2.2 Study patients for coronary circulation study
Among the study patients for the peripheral blood study, a total of 39 patients including 18 patients with active variant angina (VA), 10 patients with stable effort angina (SA) and 11 patients with atypical chest pain (Control) who underwent diagnostic coronary arteriography were subjected to the coronary circulation study. All patients gave written informed consent, and the study protocol was approved by the ethical committee of our institution. VA patients had chest pain at rest associated with transient ST-segment elevation in the precordial leads unaccompanied by serum creatine kinase elevation or a new Q wave in the electrocardiogram. Sublingual administration of nitroglycerin was effective for the prompt relief of their anginal attacks in all the patients. All patients had experienced spontaneous anginal attacks at least twice during the week prior to the study and 11 of them had at least one episode of chest pain within 48 h of coronary arteriography. SA patients had exertional angina, positive exercise stress test results and a significant organic narrowing in the left coronary artery. Control subjects had experienced chest pain but had no significant coronary arterial stenosis, and no coronary artery spasm was demonstrated by the intracoronary injection of acetylcholine. VA consisted of 16 males and 2 females with a mean age of 59±2 years (range, 44 to 71). Five had single-vessel disease and the other 13 had no significant organic stenosis in the coronary arteries. In SA, there were 8 men and 2 women, with a mean age of 58±3 years (range, 38 to 68). In Control, there were 8 men and 3 women, with a mean age of 55±4 years (range, 29 to 72).
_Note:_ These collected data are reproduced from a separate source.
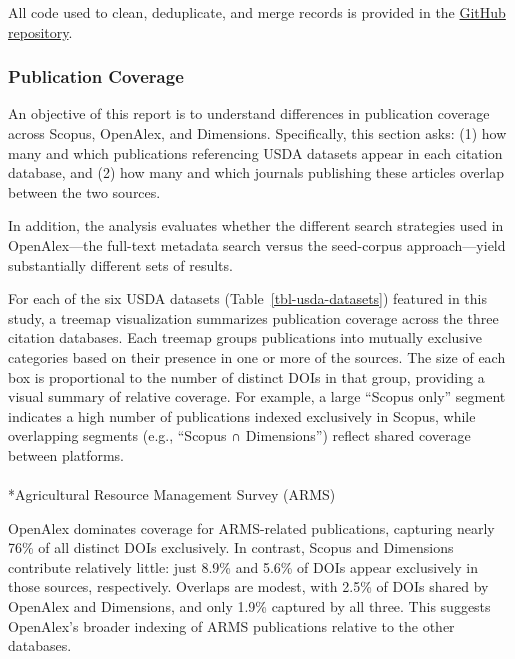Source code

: \documentclass[
  letterpaper,
  DIV=11,
  numbers=noendperiod]{scrartcl}
\makeatletter
\let\oldparagraph\paragraph
\renewcommand{\paragraph}{
    \@ifstar
      \xxxParagraphStar
      \xxxParagraphNoStar
  }
\newcommand{\xxxParagraphStar}[1]{\oldparagraph*{#1}\mbox{}}
\newcommand{\xxxParagraphNoStar}[1]{\oldparagraph{#1}\mbox{}}
\makeatother
\begin{document}
All code used to clean, deduplicate, and merge records is provided in
the
\href{https://github.com/laurenchenarides/compare_scopus_openalex_report}{GitHub
repository}.

\subsubsection{Publication Coverage}\label{publication-coverage}

An objective of this report is to understand differences in publication
coverage across Scopus, OpenAlex, and Dimensions. Specifically, this
section asks: (1) how many and which publications referencing USDA
datasets appear in each citation database, and (2) how many and which
journals publishing these articles overlap between the two sources.

In addition, the analysis evaluates whether the different search
strategies used in OpenAlex---the full-text metadata search versus the
seed-corpus approach---yield substantially different sets of results.

For each of the six USDA datasets (Table~\ref{tbl-usda-datasets})
featured in this study, a treemap visualization summarizes publication
coverage across the three citation databases. Each treemap groups
publications into mutually exclusive categories based on their presence
in one or more of the sources. The size of each box is proportional to
the number of distinct DOIs in that group, providing a visual summary of
relative coverage. For example, a large ``Scopus only'' segment
indicates a high number of publications indexed exclusively in Scopus,
while overlapping segments (e.g., ``Scopus ∩ Dimensions'') reflect
shared coverage between platforms.

\paragraph*{Agricultural Resource Management Survey
(ARMS)}\label{agricultural-resource-management-survey-arms}

OpenAlex dominates coverage for ARMS-related publications, capturing
nearly 76\% of all distinct DOIs exclusively. In contrast, Scopus and
Dimensions contribute relatively little: just 8.9\% and 5.6\% of DOIs
appear exclusively in those sources, respectively. Overlaps are modest,
with 2.5\% of DOIs shared by OpenAlex and Dimensions, and only 1.9\%
captured by all three. This suggests OpenAlex's broader indexing of ARMS
publications relative to the other databases.
\end{document}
2.3 Procedures for coronary circulation study protocol
All the medications except sublingual nitroglycerin had been stopped as described above. At the beginning of the procedure, a 6F Judkins catheter was advanced from the femoral artery and placed in the ascending aorta, and a 7.5F Opticath® (Model P7110, Oximetrix, Inc.) was inserted in the right internal jugular vein and placed in the coronary sinus. The position of the catheter was confirmed by occasional injection of the contrast medium. Blood samples were obtained simultaneously from the aortic root and coronary sinus, after the Judkins catheter was advanced to the left coronary artery ostium and the control coronary arteriography was performed. All patients were given 5000 U of heparin at the insertion of the Judkins catheter.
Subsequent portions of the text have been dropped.